Agreements signed by Brazil’s federal oil company Petrobras and antitrust regulator Cade last week could lead to the reopening of administrative proceedings that gave rise to the cease and desist agreements (TCCs) originally signed between the firm and the agency.
The contract amendments, which put an end to Petrobras’ remaining divestment commitments, could also pave the way for other companies to demand a review of the terms of similar agreements, signed in order to avoid threats to competition.
That is the view of Luciana Martorano, a partner at Campos Mello Advogados in cooperation with DLA Piper and head of the antitrust practice in Brazil.
Originally signed in 2019, the TCCs were triggered by allegations of abuse of Petrobras’ dominant position in the refining and natural gas areas. In order to halt Cade’s investigations, the company undertook to sell a series of natural gas transportation and distribution assets, as well as refineries.
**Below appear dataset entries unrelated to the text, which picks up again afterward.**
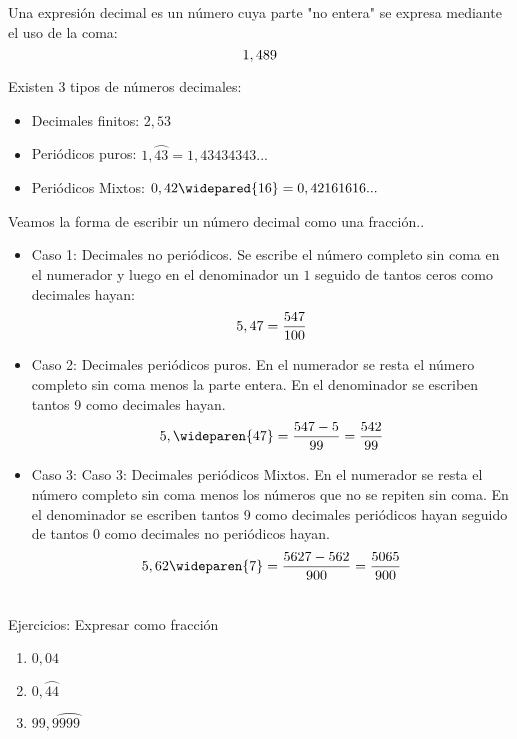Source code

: Una expresión decimal es un número cuya parte "no entera" se expresa mediante el uso de la coma:\\
\begin{equation}
    \notag
    1,489
\end{equation}

Existen 3 tipos de números decimales:

\begin{itemize}
    \item Decimales finitos: $ 2,53$
    \item Periódicos puros:  $1,\wideparen{43}=1,43434343...$
    \item Periódicos Mixtos: $ 0,42\widepared{16}=0,42161616...$ 
    
\end{itemize}

Veamos la forma de escribir un número decimal como una fracción.. \\
\medskip

\begin{itemize}
    \item Caso 1: Decimales no periódicos. Se escribe el número completo sin coma en el numerador y luego en el denominador un $1$ seguido de tantos ceros como decimales hayan:
     \begin{equation}
    \notag
      5,47 = \frac{547}{100}
     \end{equation}
      
      
    \item Caso 2: Decimales periódicos puros. En el numerador se resta el número completo sin coma menos la parte entera. En el denominador se escriben tantos 9 como decimales hayan.
     \begin{equation}
    \notag
    5,\wideparen{47} = \frac{547-5}{99}=\frac{542}{99}
     \end{equation}
     
     
    \item Caso 3: Caso 3: Decimales periódicos Mixtos. En el numerador se resta el número completo sin coma menos los números que no se repiten sin coma. En el denominador se escriben tantos 9 como decimales periódicos hayan seguido de tantos 0 como decimales no periódicos hayan.
    \begin{equation}
    \notag
    5,62\wideparen{7} = \frac{5627-562}{900} = \frac{5065}{900}
     \end{equation}
\end{itemize}\\

Ejercicios: Expresar como fracción\\

\begin{enumerate}
\renewcommand{\labelenumi}{{\theenumi})}
\item $0,04$
\item $0,\wideparen{44}$
\item $99,9\wideparen{999}$
\end{enumerate}
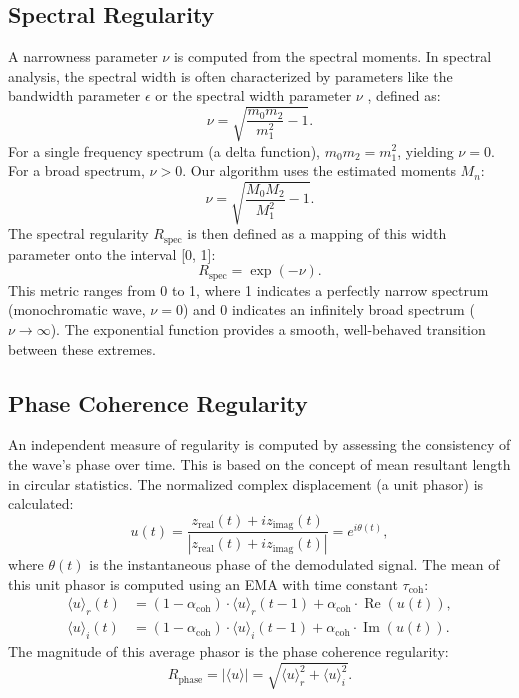 \documentclass[11pt]{article}
\begin{document}
\subsection{Spectral Regularity}
A narrowness parameter $\nu$ is computed from the spectral moments. In spectral analysis, the spectral width is often characterized by parameters like the bandwidth parameter $\epsilon$ or the spectral width parameter $\nu$ \cite{longuet-higgins1975}, defined as:
\begin{equation}
\nu = \sqrt{ \frac{m_0 m_2}{m_1^2} - 1 }.
\end{equation}
For a single frequency spectrum (a delta function), $m_0 m_2 = m_1^2$, yielding $\nu = 0$. For a broad spectrum, $\nu > 0$. Our algorithm uses the estimated moments $M_n$:
\begin{equation}
\nu = \sqrt{ \frac{M_0 M_2}{M_1^2} - 1 }.
\end{equation}
The spectral regularity $R_{\text{spec}}$ is then defined as a mapping of this width parameter onto the interval [0, 1]:
\begin{equation}
R_{\text{spec}} = \exp(-\nu).
\end{equation}
This metric ranges from 0 to 1, where 1 indicates a perfectly narrow spectrum (monochromatic wave, $\nu=0$) and 0 indicates an infinitely broad spectrum ($\nu \to \infty$). The exponential function provides a smooth, well-behaved transition between these extremes.

\subsection{Phase Coherence Regularity}
An independent measure of regularity is computed by assessing the consistency of the wave's phase over time. This is based on the concept of mean resultant length in circular statistics. The normalized complex displacement (a unit phasor) is calculated:
\begin{equation}
u(t) = \frac{z_{\text{real}}(t) + i z_{\text{imag}}(t)}{|z_{\text{real}}(t) + i z_{\text{imag}}(t)|} = e^{i\theta(t)},
\end{equation}
where $\theta(t)$ is the instantaneous phase of the demodulated signal. The mean of this unit phasor is computed using an EMA with time constant $\tau_{\text{coh}}$:
\begin{align}
\langle u \rangle_r(t) &= (1 - \alpha_{\text{coh}}) \cdot \langle u \rangle_r(t-1) + \alpha_{\text{coh}} \cdot \operatorname{Re}(u(t)), \\
\langle u \rangle_i(t) &= (1 - \alpha_{\text{coh}}) \cdot \langle u \rangle_i(t-1) + \alpha_{\text{coh}} \cdot \operatorname{Im}(u(t)).
\end{align}
The magnitude of this average phasor is the phase coherence regularity:
\begin{equation}
R_{\text{phase}} = | \langle u \rangle | = \sqrt{ \langle u \rangle_r^2 + \langle u \rangle_i^2 }.
\end{equation}
\end{document}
Of the divestment commitments made, there remained the sale of natural gas pipeline operator Transportadora Brasileira Gasoduto BolÃvia-Brasil (TBG), as well as the Abreu e Lima (RNEST), Presidente Vargas (Repar), Gabriel Passos (Regap), Alberto Pasqualini (Refap) and Lubrificantes e Derivados do Nordeste (Lubnor) refineries.
“How will these behaviors that were already practiced back then be remedied through the amendments, which are looking to the future?” Martorano told BNamericas. “Cade has to guarantee to the complainants that they won’t happen again, but with the loosening of the remedy [the remaining divestment commitments], it loses some of its effectiveness,” she added.
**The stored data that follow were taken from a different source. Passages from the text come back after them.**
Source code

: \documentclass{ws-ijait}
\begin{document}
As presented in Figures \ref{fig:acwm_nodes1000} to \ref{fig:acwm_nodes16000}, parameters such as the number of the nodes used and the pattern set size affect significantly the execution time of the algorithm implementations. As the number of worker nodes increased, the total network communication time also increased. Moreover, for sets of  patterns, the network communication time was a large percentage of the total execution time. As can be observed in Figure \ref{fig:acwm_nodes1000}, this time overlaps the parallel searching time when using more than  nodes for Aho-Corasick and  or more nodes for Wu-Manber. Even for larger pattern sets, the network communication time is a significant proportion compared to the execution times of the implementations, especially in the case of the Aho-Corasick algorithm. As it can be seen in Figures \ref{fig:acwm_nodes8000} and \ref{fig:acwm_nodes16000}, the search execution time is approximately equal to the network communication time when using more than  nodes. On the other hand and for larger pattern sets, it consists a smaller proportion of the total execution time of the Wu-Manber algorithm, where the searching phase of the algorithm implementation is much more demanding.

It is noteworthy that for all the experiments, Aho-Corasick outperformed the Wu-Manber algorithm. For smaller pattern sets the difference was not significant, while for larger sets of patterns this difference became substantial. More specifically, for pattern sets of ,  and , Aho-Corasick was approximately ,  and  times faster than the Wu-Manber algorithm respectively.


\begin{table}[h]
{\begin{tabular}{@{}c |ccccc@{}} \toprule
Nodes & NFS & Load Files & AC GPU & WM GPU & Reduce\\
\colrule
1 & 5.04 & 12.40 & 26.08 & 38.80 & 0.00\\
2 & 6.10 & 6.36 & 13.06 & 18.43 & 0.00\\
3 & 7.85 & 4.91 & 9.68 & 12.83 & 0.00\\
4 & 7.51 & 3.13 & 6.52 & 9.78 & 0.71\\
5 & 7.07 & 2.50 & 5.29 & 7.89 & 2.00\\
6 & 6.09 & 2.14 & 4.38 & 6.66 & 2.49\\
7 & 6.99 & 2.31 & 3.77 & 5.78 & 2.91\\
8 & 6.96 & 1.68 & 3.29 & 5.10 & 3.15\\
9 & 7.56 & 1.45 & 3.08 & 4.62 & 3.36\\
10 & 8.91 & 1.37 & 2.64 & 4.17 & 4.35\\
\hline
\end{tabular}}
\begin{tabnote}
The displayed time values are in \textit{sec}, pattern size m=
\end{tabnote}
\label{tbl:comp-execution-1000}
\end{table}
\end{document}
The amendments signed with Cade establish additional safeguards for the process of electing independent members to TBG’s board, as well as the independence of TBG’s management from Petrobras and a prohibition on transferring employees from Petrobras or its subsidiaries to join the board of TBG.
Regarding the refining market, Cade ordered the creation of mechanisms to monitor data related to Petrobras’ commercial activities in the oil and oil products markets, making it possible to verify the non-discriminatory nature of the company’s prices.
Petrobras will also have to disclose non-discriminatory guidelines for oil deliveries by sea to any independent refinery in national territory and offer contracts that allow ‘cargo to cargo’ negotiation to any independent refinery for deliveries by sea.
Martorano warned that the amendments could serve as an invitation to parties dissatisfied with agreements signed with Cade or with cases still pending to knock on the agency’s door.
“It’s legitimate, within the legal process, within the democratic rule of law, for other players to be entitled to isonomic treatment,” she argued.
The lawyer also suggested that Cade’s decision could send out a message that institutions in Brazil will act according to government policy rather than a solid policy to defend competition, thus discouraging new private investment.
Marcelo Frazão, a partner at Campos Mello Advogados in cooperation with DLA Piper and co-head of the energy and natural resources sector in Brazil, said Petrobras is opening a discussion on the following question: How do the rules for de-verticalization, provided for in the new gas law (approved in 2021), apply retroactively?
He underscored that Petrobras claims it is possible to maintain a corporate relationship with companies that have obtained authorization to carry out gas transportation activities up until the date of publication of the new gas law.
“In this sense, Petrobras argues that it can maintain a shareholding in the transport company TBG, as long as it complies with the obligations of independence and autonomy to be defined and certified by [Brazi’s sector regulator] ANP,” Frazão said.
But another possible interpretation is that the de-verticalization rules only allow the corporate relationship until the end of the transition period for de-verticalization, which runs until March 4, 2039.